* [The problem]: For each line in the records that contains "freeplayer", make a copy.

* [Source information]:
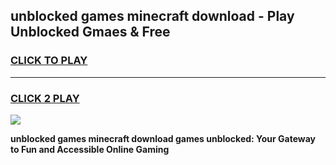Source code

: 
## unblocked games minecraft download - Play Unblocked Gmaes & Free
<h3>
<a href="https://news.freeplayer.one?title=unblocked_games_minecraft_download&ref=23F">CLICK TO PLAY</a></h3>
<hr>

<h3>
<a href="https://news.freeplayer.one?title=unblocked_games_minecraft_download&ref=23F">CLICK 2 PLAY</a>
  
</h3>

<a href="https://news.freeplayer.one?title=unblocked_games_minecraft_download&ref=23F/"><img src="https://clearcache.store/games.png"></a>


**unblocked games minecraft download games unblocked: Your Gateway to Fun and Accessible Online Gaming**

* [Problem solution]:
<a href="https://news.freeplayer.one?title=unblocked_games_minecraft_download&ref=23F">CLICK TO PLAY</a></h3>
<a href="https://news.freeplayer.one?title=unblocked_games_minecraft_download&ref=23F">CLICK 2 PLAY</a>
<a href="https://news.freeplayer.one?title=unblocked_games_minecraft_download&ref=23F/"><img src="https://clearcache.store/games.png"></a>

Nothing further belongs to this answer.